回到本文的起點:我有幸與八位全球最深刻的思想者對話。這些對話改變了我的思維方式——不是因為它們給了我「正確答案」,而是因為它們教會了我如何提出更好的問題。在劍橋大學的研究、浙江大學的教學、世界銀行的政策工作,以及目前帶領超智諮詢的 AI 與量子運算策略實踐中,這六種思維框架每一天都在被檢驗、修正與深化。我將它們分享出來,不是作為封閉的教條,而是作為開放的工具——邀請每一位決策者根據自己的經驗與場景,去發展、去擴展、去超越這些框架。因為最終,領導力的品質不取決於你擁有多少答案,而取決於你能提出多麼深刻的問題。[12]

References

  1. Aumann, R. J. (2005). War and Peace. Nobel Prize Lecture. nobelprize.org
  2. Aumann, R. J. & Maschler, M. (1995). Repeated Games with Incomplete Information. MIT Press.
  3. The Nobel Prize. (2020). Press release: The Prize in Economic Sciences 2020. nobelprize.org
  4. Milgrom, P. (2004). Putting Auction Theory to Work. Cambridge University Press.
  5. Nalebuff, B. (2022). Split the Pie: A Radical New Way to Negotiate. Harper Business.
  6. Gostin, L. O. (2014). Global Health Law. Harvard University Press.
  7. Christian, D. (2018). Origin Story: A Big History of Everything.

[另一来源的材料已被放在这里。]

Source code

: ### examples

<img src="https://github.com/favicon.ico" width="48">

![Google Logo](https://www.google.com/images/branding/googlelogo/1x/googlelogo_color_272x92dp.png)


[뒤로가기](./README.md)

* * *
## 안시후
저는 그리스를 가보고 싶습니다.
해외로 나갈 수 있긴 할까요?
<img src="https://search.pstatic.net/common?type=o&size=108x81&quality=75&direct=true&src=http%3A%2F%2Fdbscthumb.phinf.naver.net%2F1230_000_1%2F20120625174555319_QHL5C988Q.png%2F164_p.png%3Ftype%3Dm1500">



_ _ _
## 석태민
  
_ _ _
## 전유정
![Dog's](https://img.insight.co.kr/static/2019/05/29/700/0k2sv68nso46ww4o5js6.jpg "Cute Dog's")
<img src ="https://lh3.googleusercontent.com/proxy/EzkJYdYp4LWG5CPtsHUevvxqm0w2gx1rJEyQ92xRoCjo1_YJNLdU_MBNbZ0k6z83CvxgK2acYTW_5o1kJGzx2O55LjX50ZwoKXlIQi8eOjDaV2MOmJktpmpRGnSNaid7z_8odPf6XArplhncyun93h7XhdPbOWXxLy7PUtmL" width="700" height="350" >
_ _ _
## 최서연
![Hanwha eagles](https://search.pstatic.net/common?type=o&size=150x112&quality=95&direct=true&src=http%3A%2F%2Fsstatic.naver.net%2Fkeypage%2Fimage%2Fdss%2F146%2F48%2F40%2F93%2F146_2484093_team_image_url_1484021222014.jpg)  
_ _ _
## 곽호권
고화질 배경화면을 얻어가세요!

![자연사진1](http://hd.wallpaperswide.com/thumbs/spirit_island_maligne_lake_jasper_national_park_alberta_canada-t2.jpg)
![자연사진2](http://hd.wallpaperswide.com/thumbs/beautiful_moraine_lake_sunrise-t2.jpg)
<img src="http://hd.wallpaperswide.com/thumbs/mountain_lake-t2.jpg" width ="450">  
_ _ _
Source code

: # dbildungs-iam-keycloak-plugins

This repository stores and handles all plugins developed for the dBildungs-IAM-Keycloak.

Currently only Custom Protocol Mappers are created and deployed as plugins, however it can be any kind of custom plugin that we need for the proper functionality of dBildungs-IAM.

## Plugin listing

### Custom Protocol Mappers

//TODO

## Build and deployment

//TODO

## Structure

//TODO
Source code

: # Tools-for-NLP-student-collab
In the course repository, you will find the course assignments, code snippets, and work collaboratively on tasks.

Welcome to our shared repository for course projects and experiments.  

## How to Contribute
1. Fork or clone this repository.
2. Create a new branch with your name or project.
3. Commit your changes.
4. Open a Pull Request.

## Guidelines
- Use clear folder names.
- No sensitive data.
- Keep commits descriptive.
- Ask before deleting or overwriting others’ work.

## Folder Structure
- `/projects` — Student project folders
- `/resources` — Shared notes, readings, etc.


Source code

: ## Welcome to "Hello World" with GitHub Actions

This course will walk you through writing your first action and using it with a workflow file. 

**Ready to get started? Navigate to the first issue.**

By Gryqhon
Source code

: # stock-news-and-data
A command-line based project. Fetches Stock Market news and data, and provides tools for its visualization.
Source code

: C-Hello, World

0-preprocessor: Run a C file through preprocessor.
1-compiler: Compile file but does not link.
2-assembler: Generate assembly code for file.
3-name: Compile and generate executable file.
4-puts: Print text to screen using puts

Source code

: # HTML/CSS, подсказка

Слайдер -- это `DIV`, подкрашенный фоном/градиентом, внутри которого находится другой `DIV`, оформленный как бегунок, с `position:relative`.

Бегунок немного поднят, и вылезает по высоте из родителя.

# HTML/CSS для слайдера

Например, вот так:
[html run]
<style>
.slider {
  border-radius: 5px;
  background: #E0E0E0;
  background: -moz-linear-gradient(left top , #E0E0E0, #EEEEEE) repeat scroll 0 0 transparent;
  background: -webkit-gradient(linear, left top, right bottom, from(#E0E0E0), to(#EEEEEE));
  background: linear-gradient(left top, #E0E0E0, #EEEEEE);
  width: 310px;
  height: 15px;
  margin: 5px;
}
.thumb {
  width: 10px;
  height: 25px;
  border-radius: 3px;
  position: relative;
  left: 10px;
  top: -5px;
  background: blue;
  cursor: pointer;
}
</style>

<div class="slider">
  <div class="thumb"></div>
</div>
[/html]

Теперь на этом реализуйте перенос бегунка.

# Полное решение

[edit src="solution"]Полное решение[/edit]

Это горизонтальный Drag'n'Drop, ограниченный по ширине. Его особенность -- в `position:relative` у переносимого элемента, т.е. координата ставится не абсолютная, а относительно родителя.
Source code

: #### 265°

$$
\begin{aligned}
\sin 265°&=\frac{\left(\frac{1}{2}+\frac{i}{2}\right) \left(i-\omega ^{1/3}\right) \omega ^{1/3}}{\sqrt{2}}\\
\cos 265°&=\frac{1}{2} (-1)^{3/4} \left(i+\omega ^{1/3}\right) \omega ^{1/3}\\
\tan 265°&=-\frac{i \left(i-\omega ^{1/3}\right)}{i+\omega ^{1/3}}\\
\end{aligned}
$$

Little, Brown and Company.
  8. Christian, D. (2004). Maps of Time: An Introduction to Big History. University of California Press.

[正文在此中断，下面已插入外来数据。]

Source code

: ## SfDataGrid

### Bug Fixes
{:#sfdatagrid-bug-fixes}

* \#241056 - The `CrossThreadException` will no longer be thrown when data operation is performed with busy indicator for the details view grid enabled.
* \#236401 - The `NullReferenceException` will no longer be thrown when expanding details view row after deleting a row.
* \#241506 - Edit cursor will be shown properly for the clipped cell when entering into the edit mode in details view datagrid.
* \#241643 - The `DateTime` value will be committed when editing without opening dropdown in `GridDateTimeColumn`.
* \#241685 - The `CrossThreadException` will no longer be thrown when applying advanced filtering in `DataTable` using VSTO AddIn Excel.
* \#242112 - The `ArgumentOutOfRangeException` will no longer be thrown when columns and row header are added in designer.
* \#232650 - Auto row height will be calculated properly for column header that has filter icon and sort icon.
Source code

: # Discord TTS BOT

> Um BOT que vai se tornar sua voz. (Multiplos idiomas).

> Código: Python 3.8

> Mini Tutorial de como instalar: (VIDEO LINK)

  9. Guillen, M. F. (2020). 2030: How Today's Biggest Trends Will Collide and Reshape the Future of Everything. St. Martin's Press.

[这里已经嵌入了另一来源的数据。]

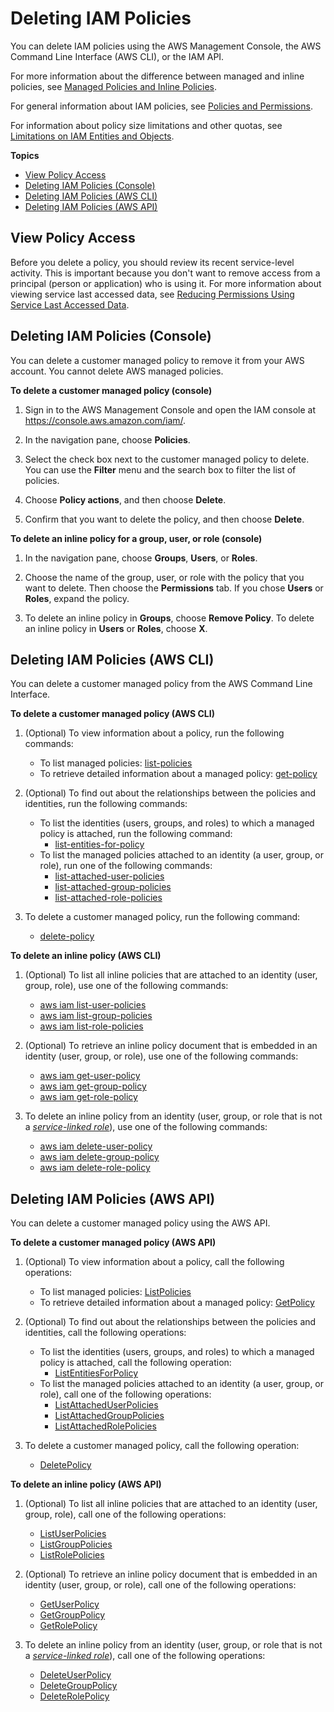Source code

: # Deleting IAM Policies<a name="access_policies_manage-delete"></a>

You can delete IAM policies using the AWS Management Console, the AWS Command Line Interface \(AWS CLI\), or the IAM API\.

For more information about the difference between managed and inline policies, see [Managed Policies and Inline Policies](access_policies_managed-vs-inline.md)\. 

For general information about IAM policies, see [Policies and Permissions](access_policies.md)\.

For information about policy size limitations and other quotas, see [Limitations on IAM Entities and Objects](reference_iam-limits.md)\.

**Topics**
+ [View Policy Access](#manage-delete_prerequisites)
+ [Deleting IAM Policies \(Console\)](#delete-managed-policy)
+ [Deleting IAM Policies \(AWS CLI\)](#delete-policies-cli-api)
+ [Deleting IAM Policies \(AWS API\)](#delete-policies-api)

## View Policy Access<a name="manage-delete_prerequisites"></a>

Before you delete a policy, you should review its recent service\-level activity\. This is important because you don't want to remove access from a principal \(person or application\) who is using it\. For more information about viewing service last accessed data, see [Reducing Permissions Using Service Last Accessed Data](access_policies_access-advisor.md)\.

## Deleting IAM Policies \(Console\)<a name="delete-managed-policy"></a>

You can delete a customer managed policy to remove it from your AWS account\. You cannot delete AWS managed policies\.

**To delete a customer managed policy \(console\)**

1. Sign in to the AWS Management Console and open the IAM console at [https://console\.aws\.amazon\.com/iam/](https://console.aws.amazon.com/iam/)\.

1. In the navigation pane, choose **Policies**\.

1. Select the check box next to the customer managed policy to delete\. You can use the **Filter** menu and the search box to filter the list of policies\.

1. Choose **Policy actions**, and then choose **Delete**\.

1. Confirm that you want to delete the policy, and then choose **Delete**\.

**To delete an inline policy for a group, user, or role \(console\)**

1. In the navigation pane, choose **Groups**, **Users**, or **Roles**\.

1. Choose the name of the group, user, or role with the policy that you want to delete\. Then choose the **Permissions** tab\. If you chose **Users** or **Roles**, expand the policy\.

1. To delete an inline policy in **Groups**, choose **Remove Policy**\. To delete an inline policy in **Users** or **Roles**, choose **X**\. 

## Deleting IAM Policies \(AWS CLI\)<a name="delete-policies-cli-api"></a>

You can delete a customer managed policy from the AWS Command Line Interface\.

**To delete a customer managed policy \(AWS CLI\)**

1. \(Optional\) To view information about a policy, run the following commands:
   + To list managed policies: [list\-policies](https://docs.aws.amazon.com/cli/latest/reference/iam/list-policies.html)
   + To retrieve detailed information about a managed policy: [get\-policy](https://docs.aws.amazon.com/cli/latest/reference/iam/get-policy.html)

1. \(Optional\) To find out about the relationships between the policies and identities, run the following commands:
   + To list the identities \(users, groups, and roles\) to which a managed policy is attached, run the following command: 
     + [list\-entities\-for\-policy](https://docs.aws.amazon.com/cli/latest/reference/iam/list-entities-for-policy.html)
   + To list the managed policies attached to an identity \(a user, group, or role\), run one of the following commands:
     + [list\-attached\-user\-policies](https://docs.aws.amazon.com/cli/latest/reference/iam/list-attached-user-policies.html)
     + [list\-attached\-group\-policies](https://docs.aws.amazon.com/cli/latest/reference/iam/list-attached-group-policies.html)
     + [list\-attached\-role\-policies](https://docs.aws.amazon.com/cli/latest/reference/iam/list-attached-role-policies.html)

1. To delete a customer managed policy, run the following command:
   + [delete\-policy](https://docs.aws.amazon.com/cli/latest/reference/iam/delete-policy.html)

**To delete an inline policy \(AWS CLI\)**

1. \(Optional\) To list all inline policies that are attached to an identity \(user, group, role\), use one of the following commands:
   + [aws iam list\-user\-policies](https://docs.aws.amazon.com/cli/latest/reference/iam/list-user-policies.html)
   + [aws iam list\-group\-policies](https://docs.aws.amazon.com/cli/latest/reference/iam/list-group-policies.html)
   + [aws iam list\-role\-policies](https://docs.aws.amazon.com/cli/latest/reference/iam/list-role-policies.html)

1. \(Optional\) To retrieve an inline policy document that is embedded in an identity \(user, group, or role\), use one of the following commands:
   + [aws iam get\-user\-policy](https://docs.aws.amazon.com/cli/latest/reference/iam/get-user-policy.html)
   + [aws iam get\-group\-policy](https://docs.aws.amazon.com/cli/latest/reference/iam/get-group-policy.html)
   + [aws iam get\-role\-policy](https://docs.aws.amazon.com/cli/latest/reference/iam/get-role-policy.html)

1. To delete an inline policy from an identity \(user, group, or role that is not a *[service\-linked role](id_roles_terms-and-concepts.md#iam-term-service-linked-role)*\), use one of the following commands:
   + [aws iam delete\-user\-policy](https://docs.aws.amazon.com/cli/latest/reference/iam/delete-user-policy.html)
   + [aws iam delete\-group\-policy](https://docs.aws.amazon.com/cli/latest/reference/iam/delete-group-policy.html)
   + [aws iam delete\-role\-policy](https://docs.aws.amazon.com/cli/latest/reference/iam/delete-role-policy.html)

## Deleting IAM Policies \(AWS API\)<a name="delete-policies-api"></a>

You can delete a customer managed policy using the AWS API\.

**To delete a customer managed policy \(AWS API\)**

1. \(Optional\) To view information about a policy, call the following operations:
   + To list managed policies: [ListPolicies](https://docs.aws.amazon.com/IAM/latest/APIReference/API_ListPolicies.html)
   + To retrieve detailed information about a managed policy: [GetPolicy](https://docs.aws.amazon.com/IAM/latest/APIReference/API_GetPolicy.html)

1. \(Optional\) To find out about the relationships between the policies and identities, call the following operations:
   + To list the identities \(users, groups, and roles\) to which a managed policy is attached, call the following operation: 
     + [ListEntitiesForPolicy](https://docs.aws.amazon.com/IAM/latest/APIReference/API_ListEntitiesForPolicy.html)
   + To list the managed policies attached to an identity \(a user, group, or role\), call one of the following operations:
     + [ListAttachedUserPolicies](https://docs.aws.amazon.com/IAM/latest/APIReference/API_ListAttachedUserPolicies.html)
     + [ListAttachedGroupPolicies](https://docs.aws.amazon.com/IAM/latest/APIReference/API_ListAttachedGroupPolicies.html)
     + [ListAttachedRolePolicies](https://docs.aws.amazon.com/IAM/latest/APIReference/API_ListAttachedRolePolicies.html)

1. To delete a customer managed policy, call the following operation:
   + [DeletePolicy](https://docs.aws.amazon.com/IAM/latest/APIReference/API_DeletePolicy.html)

**To delete an inline policy \(AWS API\)**

1. \(Optional\) To list all inline policies that are attached to an identity \(user, group, role\), call one of the following operations:
   + [ListUserPolicies](https://docs.aws.amazon.com/IAM/latest/APIReference/API_ListUserPolicies.html)
   + [ListGroupPolicies](https://docs.aws.amazon.com/IAM/latest/APIReference/API_ListGroupPolicies.html)
   + [ListRolePolicies](https://docs.aws.amazon.com/IAM/latest/APIReference/API_ListRolePolicies.html)

1. \(Optional\) To retrieve an inline policy document that is embedded in an identity \(user, group, or role\), call one of the following operations:
   + [GetUserPolicy](https://docs.aws.amazon.com/IAM/latest/APIReference/API_GetUserPolicy.html)
   + [GetGroupPolicy](https://docs.aws.amazon.com/IAM/latest/APIReference/API_GetGroupPolicy.html)
   + [GetRolePolicy](https://docs.aws.amazon.com/IAM/latest/APIReference/API_GetRolePolicy.html)

1. To delete an inline policy from an identity \(user, group, or role that is not a *[service\-linked role](id_roles_terms-and-concepts.md#iam-term-service-linked-role)*\), call one of the following operations:
   + [DeleteUserPolicy](https://docs.aws.amazon.com/IAM/latest/APIReference/API_DeleteUserPolicy.html)
   + [DeleteGroupPolicy](https://docs.aws.amazon.com/IAM/latest/APIReference/API_DeleteGroupPolicy.html)
   + [DeleteRolePolicy](https://docs.aws.amazon.com/IAM/latest/APIReference/API_DeleteRolePolicy.html)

  10. Milanovic, B. (2016). Global Inequality: A New Approach for the Age of Globalization. Harvard University Press.
  11. Pistor, K. (2019). The Code of Capital: How the Law Creates Wealth and Inequality. Princeton University Press.
  12. Kahneman, D. (2011). Thinking, Fast and Slow. Farrar, Straus and Giroux.